Scientific Fun For The Weekend
Saturday morning. Make an air gun that shoots tampons. Some PVC, a few tampon vending tubes and a whole mess of tampons. Conveniently, I keep all that around the house for emergencies.
Later Saturday morning. Shoot brother with tampon gun. Let's face it, men don't even like going to the store to buy tampons. He's really going to hate being shot with them. Maybe even as much as Mel Gibson hates Jews.
Saturday afternoon: Find a way to work "I have unnaturally high levels of testosterone" into a joke. If this guy Floyd Landis can win the Tour De France and get to brag about testosterone levels, he is our new hero. Hope Leno doesn't get to the joke first.
Saturday evening: Orgy of unprotected sex with supermodels.
Sunday morning: Order the Collette - Action Hooker toy doll for my niece. It's French, and that means culture. We could all use a little culture.
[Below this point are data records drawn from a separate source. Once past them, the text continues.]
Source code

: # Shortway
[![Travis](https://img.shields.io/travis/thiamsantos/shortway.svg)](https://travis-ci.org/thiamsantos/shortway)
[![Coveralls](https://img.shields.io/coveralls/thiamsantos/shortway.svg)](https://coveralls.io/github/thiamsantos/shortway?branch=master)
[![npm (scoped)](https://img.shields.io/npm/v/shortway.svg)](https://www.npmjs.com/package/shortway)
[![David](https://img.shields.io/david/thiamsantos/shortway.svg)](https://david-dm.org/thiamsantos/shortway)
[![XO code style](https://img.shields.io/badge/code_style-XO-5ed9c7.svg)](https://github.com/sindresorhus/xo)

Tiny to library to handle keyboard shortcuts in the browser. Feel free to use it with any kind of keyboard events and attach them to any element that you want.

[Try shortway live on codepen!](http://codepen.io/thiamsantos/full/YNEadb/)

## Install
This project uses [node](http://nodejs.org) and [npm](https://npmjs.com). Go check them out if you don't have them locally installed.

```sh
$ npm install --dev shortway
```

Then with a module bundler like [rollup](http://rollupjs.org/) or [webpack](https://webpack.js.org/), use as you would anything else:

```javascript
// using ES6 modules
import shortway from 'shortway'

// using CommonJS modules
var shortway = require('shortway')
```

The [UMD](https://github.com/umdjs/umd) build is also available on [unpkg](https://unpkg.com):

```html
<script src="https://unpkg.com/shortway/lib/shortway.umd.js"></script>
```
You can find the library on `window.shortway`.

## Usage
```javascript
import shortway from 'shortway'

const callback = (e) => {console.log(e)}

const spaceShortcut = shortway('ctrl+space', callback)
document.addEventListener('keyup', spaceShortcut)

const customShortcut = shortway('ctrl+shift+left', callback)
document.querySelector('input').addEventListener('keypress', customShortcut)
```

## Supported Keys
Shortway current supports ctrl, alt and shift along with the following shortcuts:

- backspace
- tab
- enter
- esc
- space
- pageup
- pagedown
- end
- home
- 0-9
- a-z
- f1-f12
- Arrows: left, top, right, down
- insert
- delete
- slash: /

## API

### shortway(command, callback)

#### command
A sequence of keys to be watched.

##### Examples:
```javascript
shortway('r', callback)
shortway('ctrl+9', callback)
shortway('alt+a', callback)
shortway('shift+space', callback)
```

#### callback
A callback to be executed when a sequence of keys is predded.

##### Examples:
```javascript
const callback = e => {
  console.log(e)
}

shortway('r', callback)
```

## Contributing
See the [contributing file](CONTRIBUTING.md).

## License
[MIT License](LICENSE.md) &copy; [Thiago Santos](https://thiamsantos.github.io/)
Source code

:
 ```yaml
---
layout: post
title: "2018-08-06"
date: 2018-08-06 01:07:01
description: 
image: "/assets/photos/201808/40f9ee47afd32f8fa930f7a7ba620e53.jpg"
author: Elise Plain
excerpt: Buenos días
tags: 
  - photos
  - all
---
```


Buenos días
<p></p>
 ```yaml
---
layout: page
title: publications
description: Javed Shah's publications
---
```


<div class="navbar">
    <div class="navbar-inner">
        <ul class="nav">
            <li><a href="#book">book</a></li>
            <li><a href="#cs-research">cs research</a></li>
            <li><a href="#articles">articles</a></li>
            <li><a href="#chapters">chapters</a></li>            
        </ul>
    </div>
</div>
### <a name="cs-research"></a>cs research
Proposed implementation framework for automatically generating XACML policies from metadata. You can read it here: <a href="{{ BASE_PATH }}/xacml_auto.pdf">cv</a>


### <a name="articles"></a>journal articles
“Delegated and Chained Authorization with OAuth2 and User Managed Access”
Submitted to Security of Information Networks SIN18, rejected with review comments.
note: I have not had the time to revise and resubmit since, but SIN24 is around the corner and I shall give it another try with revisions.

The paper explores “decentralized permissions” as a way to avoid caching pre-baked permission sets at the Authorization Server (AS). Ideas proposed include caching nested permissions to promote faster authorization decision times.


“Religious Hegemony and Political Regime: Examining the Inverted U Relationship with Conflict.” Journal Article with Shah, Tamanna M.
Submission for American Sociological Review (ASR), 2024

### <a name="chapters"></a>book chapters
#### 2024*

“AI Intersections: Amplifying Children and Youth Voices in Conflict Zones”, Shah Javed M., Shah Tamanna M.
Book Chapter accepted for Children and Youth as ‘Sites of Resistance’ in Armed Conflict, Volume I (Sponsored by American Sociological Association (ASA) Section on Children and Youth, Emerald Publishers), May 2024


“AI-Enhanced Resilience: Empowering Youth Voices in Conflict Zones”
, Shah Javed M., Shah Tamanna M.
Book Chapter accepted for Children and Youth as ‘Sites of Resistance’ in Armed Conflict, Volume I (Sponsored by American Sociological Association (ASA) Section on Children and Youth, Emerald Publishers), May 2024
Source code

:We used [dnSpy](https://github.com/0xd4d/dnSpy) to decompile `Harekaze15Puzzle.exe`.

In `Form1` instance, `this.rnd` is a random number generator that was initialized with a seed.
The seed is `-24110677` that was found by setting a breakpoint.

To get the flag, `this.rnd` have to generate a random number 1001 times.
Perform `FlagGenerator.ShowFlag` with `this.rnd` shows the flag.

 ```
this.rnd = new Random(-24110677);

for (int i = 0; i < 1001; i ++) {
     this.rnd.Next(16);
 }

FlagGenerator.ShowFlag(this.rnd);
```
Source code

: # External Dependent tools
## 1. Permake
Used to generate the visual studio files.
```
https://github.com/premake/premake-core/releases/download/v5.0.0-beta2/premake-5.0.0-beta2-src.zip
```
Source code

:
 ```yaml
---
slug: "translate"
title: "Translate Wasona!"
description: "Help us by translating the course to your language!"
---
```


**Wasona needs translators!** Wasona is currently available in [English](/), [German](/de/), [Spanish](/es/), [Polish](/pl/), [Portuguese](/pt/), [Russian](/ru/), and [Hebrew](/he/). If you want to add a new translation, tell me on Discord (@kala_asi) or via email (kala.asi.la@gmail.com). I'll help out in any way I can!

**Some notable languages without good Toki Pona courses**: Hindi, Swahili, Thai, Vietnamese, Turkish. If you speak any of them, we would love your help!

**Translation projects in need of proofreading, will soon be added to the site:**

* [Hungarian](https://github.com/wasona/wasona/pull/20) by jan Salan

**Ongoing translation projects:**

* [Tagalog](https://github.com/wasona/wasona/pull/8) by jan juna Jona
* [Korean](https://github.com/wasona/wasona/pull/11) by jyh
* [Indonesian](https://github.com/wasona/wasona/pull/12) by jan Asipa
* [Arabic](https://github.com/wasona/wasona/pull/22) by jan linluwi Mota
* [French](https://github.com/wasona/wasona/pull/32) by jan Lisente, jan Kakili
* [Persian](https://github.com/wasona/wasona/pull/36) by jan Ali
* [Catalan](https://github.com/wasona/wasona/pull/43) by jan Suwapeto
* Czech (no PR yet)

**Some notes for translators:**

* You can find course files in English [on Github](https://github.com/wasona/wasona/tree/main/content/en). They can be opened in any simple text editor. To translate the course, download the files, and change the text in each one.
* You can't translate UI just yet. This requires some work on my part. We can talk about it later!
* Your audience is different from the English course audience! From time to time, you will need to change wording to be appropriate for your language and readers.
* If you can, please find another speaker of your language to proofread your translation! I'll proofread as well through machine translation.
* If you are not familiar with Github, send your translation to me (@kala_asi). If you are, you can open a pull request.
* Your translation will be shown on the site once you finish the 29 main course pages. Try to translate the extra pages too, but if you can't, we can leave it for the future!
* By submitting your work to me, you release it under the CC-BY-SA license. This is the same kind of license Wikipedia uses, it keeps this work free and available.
Sunday afternoon: Write the definitive scientific treatise on the blogger community. Some people are overwhelmed by the number of choices out there. It's quite simple, really. Start here, then go wherever.
Sunday evening: Accept a collect call from this girl:
She says she isn't a convict but I am not sure. Orange isn't her color so that makes me a little suspicious.
Sunday night. Watch Footballers' Wives. You thought I was going to say 'have another orgy of unprotected sex with supermodels', didn't you? Fooled you. Scientists are nothing if not diverse.